Almost a century ago, the Irish historian, Eileen Power faced a similar problem when she sought to reinvigorate interest in the Middle Ages. Power brought together source materials from the Middle Ages and wove them into a series of short stories which presented medieval people as real persons, with whose travails and pleasures readers could readily identify. Her book, Medieval People, caught the public imagination and remains in print to this day. Mark Jessop follows in that honourable tradition, taking the reader on a guided tour of the Royal Navy as it evolved between 1800 and 1815 through a sequence of fictional vignettes that recount the events and changes of those years as common people experienced them and which are contextualised in clearly, simply, and uncomplicatedly written essays. 

The presentation of Trafalgar exemplifies Jessop’s tour. Three petty officers meet the sisters of a deceased friend and describe to them the terror, the stench, and the confusion of the unnamed but immediately recognisable battle in which he died. The short essay traces the sequence of events that led to the battle, places the battle into its strategic context, and details the costs of victory and defeat. A second vignette follows: a poet struggling to reconcile the triumph at Trafalgar with the heavy British losses suddenly realises that the unexpected victory has not only lifted the sense of national despair but that, in freeing England from the threat of invasion, it has also been a moment of national liberation. Jessop thus subtly brings together the tension between the human cost of Nelson’s triumph and the palpable relief which his success engendered.
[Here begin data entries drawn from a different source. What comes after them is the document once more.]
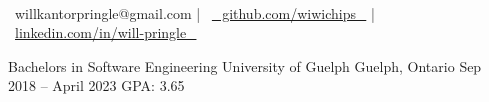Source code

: \documentclass[]{awesome-cv}
\begin{document}
    
\begin{center}
	\headerfirstnamestyle{}  \\
	\vspace{2mm}
	{\faEnvelope\ willkantorpringle@gmail.com} | {\faGithub\ \href{https://github.com/wiwichips}{⠀github.com/wiwichips⠀}} | {\faLinkedin\ \href{https://www.linkedin.com/in/will-pringle/}{linkedin.com/in/will-pringle⠀}}
\end{center}
\begin{cventries}
	\cventry
	{Bachelors in Software Engineering}
	{University of Guelph}
	{Guelph, Ontario}
	{Sep 2018 – April 2023}
	{GPA: 3.65}
\end{cventries}
\end{document}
The vignettes are collages, skilfully fabricated from contemporary newspapers, memoirs, parliamentary reports, and private correspondence. They are entirely credible, and one can imagine oneself overhearing the conversation between the petty officers and the sisters or sitting beside the poet as he struggles for inspiration. They bring the cold explanation and analysis of events, technological developments, and naval tactics in the essays to life, so that one moves seamlessly from one perspective to another in grasping the complex and multi-facetted character of England and its navy in the early nineteenth century. 

Jessop’s thought-provoking study of how unremitting warfare affected people and society and spurred the development of new technologies and practices at sea is a homage to the pioneering works of Jeremy Black, Linda Colley, and Edward Thompson and a worthy continuance of Power’s idea of sparking the interest of the reading public through fiction. Anyone considering how to differentiate their exhibition or a publication from those of others will do well to look at this work, while the general reader will find it difficult to put the book down. Anyone who is seeking a Christmas present could do well to start here.